== Exercise material

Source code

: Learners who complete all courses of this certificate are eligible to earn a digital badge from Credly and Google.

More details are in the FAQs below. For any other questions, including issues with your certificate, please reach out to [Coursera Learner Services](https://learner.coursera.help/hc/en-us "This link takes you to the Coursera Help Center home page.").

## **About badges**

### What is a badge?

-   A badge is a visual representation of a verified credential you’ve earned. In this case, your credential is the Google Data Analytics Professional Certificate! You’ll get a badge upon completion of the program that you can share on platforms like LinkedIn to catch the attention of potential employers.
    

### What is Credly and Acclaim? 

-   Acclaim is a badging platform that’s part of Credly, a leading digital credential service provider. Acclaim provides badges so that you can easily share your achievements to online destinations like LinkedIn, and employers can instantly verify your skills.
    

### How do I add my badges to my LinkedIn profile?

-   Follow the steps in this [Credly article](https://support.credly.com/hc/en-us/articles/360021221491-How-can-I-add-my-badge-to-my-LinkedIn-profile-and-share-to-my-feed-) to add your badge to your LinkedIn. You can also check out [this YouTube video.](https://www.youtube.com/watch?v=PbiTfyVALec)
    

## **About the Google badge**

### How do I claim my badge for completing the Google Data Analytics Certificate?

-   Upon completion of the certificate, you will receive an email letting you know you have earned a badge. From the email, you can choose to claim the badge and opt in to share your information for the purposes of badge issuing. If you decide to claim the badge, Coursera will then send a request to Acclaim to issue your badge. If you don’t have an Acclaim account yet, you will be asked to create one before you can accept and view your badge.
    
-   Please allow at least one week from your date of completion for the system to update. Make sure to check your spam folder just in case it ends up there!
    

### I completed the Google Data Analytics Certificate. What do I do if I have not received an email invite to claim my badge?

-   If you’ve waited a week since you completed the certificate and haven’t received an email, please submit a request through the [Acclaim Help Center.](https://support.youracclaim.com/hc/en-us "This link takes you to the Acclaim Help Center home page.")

====

■ Task statement
In restating the data, begin at its first line, reproduce each line word for word, and conclude with the line that contains "### What is a badge?".

■ Answer for this exercise
Source code

: Learners who complete all courses of this certificate are eligible to earn a digital badge from Credly and Google.

More details are in the FAQs below. For any other questions, including issues with your certificate, please reach out to [Coursera Learner Services](https://learner.coursera.help/hc/en-us "This link takes you to the Coursera Help Center home page.").

## **About badges**

### What is a badge?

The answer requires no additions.